The convergence of technology between block and object storage is happening where REST API support of block storage for applications, dynamic volume provisioning etc. is happening in similar fashion as REST API endpoint support is available for Object storage.
Provisioning of IBM Db2 database using a single node for transactional system has three paradigms.
- Legacy Paradigm – This is typical and used across the enterprise where a DBA will request a machine (virtual / bare metal) with SAN storage. This process in a large enterprise can take anywhere from 2 to 10 weeks. DBA will then install the software, configure the database, create objects and then the application team will connect to the databases. This is legacy monolithic system tightly coupled with hardware and application. Enterprises are slowly moving away from this paradigm.
- Contemporary Paradigm – Virtualization with vSAN capabilities, provided by VMware tooling through which a golden OS image with already installed Db2 software, is provisioned using HCI vSAN using commodity hardware in hours / days compared to weeks and months. These are typically not Tier-1 applications (which are still largely hosted in a monolithic environment) as the main premise of these solutions are hypervisor virtualization.
- Cloud Native Paradigm – Using Kubernetes docker orchestration for optimum resource utilization (30-40%) of deploying Db2 in pods using Helm charts in a point and click fashion with Kubernetes DNS service to glue published IP addresses of the databases to the internal IP addresses of the pods where they can be deployed. In this paradigm, the plumbing of software installation, database creation, configuration and tuning are staged ahead of time through Helm charts and ready to be deployed on a click of a button. Since databases are stateful in Kubernetes cluster, the volume assignment can happen through GlusterFS or IBM Spectrum Scale with capabilities of snapshots, replication, mirroring, striping, encryption provided via software. Since this is still block storage for multiple read/write operations, the back-end storage can be simple direct attached flash drives to the servers or SAN based volumes. For locally attached flash drives, a virtual SAN for clustering can be achieved either through IBM Spectrum Scale or GlusterFS or vSAN of VMware. In case of a pod failure, Kubernetes will start the docker container into any available worker nodes, and there must be a facility through which the storage can be shared transparently across worker nodes. This is achieved through REST API endpoints managed by Heketi and consumed by Kubernetes.
The top three players, IBM, AWS and Microsoft Azure are using similar ingredients of the recipe, but the preparation methods are different. Redhat OpenShift, Nutanix, Rackspace, Kublr and many others are providing similar environment to the doorsteps of clients.

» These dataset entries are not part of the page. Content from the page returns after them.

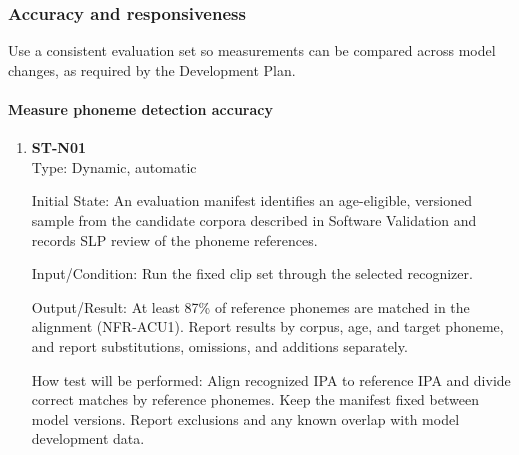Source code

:\documentclass[12pt, titlepage]{article}
\newcommand{\PhonemeAccuracyTarget}{87\%}
\begin{document}
\subsubsection{Accuracy and responsiveness}

Use a consistent evaluation set so measurements can be compared across
model changes, as required by the Development Plan.

\paragraph{Measure phoneme detection accuracy}
\begin{enumerate}
    \item \textbf{ST-N01}\\

    Type: Dynamic, automatic

    Initial State: An evaluation manifest identifies an age-eligible, versioned sample from the candidate corpora described in Software Validation and records SLP review of the phoneme references.

    Input/Condition: Run the fixed clip set through the selected recognizer.

    Output/Result: At least \PhonemeAccuracyTarget{} of reference phonemes are matched in the alignment (NFR-ACU1). Report results by corpus, age, and target phoneme, and report substitutions, omissions, and additions separately.

    How test will be performed: Align recognized IPA to reference IPA and divide correct matches by reference phonemes. Keep the manifest fixed between model versions. Report exclusions and any known overlap with model development data.

\end{enumerate}
\end{document}
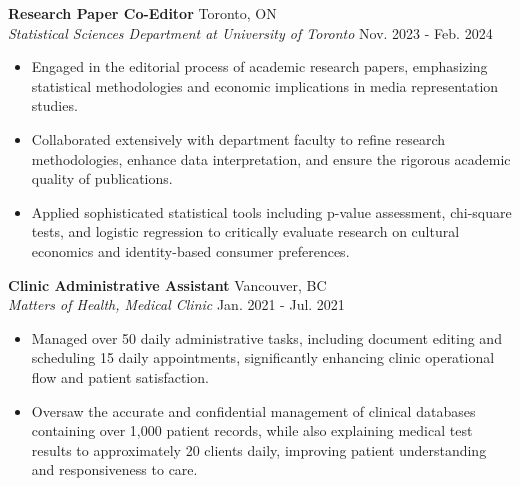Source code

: \documentclass[a4paper,8pt]{extarticle}
\begin{document}
\noindent
\textbf{Research Paper Co-Editor} \hfill Toronto, ON\\ %
\textit{Statistical Sciences Department at University of Toronto} \hfill Nov. 2023 - Feb. 2024  %
\begin{itemize}
    \item Engaged in the editorial process of academic research papers, emphasizing statistical methodologies and economic implications in media representation studies.
    \item Collaborated extensively with department faculty to refine research methodologies, enhance data interpretation, and ensure the rigorous academic quality of publications.
    \item Applied sophisticated statistical tools including p-value assessment, chi-square tests, and logistic regression to critically evaluate research on cultural economics and identity-based consumer preferences.
\end{itemize} 

\noindent
\textbf{Clinic Administrative Assistant} \hfill Vancouver, BC\\ %
\textit{Matters of Health, Medical Clinic} \hfill Jan. 2021 - Jul. 2021 %
\begin{itemize}
    \item Managed over 50 daily administrative tasks, including document editing and scheduling 15 daily appointments, significantly enhancing clinic operational flow and patient satisfaction.
    \item Oversaw the accurate and confidential management of clinical databases containing over 1,000 patient records, while also explaining medical test results to approximately 20 clients daily, improving patient understanding and responsiveness to care.
\end{itemize}

\end{document}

IBM is on the cusp of winning this game by the release of IBM Cloud Private in Oct 2017, where customers will get elasticity and speed in their own data centers. This is evident by the immense response IBM has received from its enterprise customers – who are now adopting IBM Cloud solutions as the main workhorse of the enterprise. The good news is that IBM middleware is going to be “Cloud Native” at a much faster speed than ever before.
Provisioning storage volumes and growth management either through VMware vSphere Cloud Provider, GlusterFS or IBM Spectrum Scale (GPFS) is attained through endpoint management, which gives the speed and elasticity to deploy the Db2 containers through Kubernetes on any available pod.
The shared storage can be used for Db2 shared everything (OLTP) or shared nothing (Warehouse) architecture which provided high availability and no data re-distribution in case of shared nothing architecture. This concept is used in IBM Db2 Warehouse offering for Cloud or on-premise.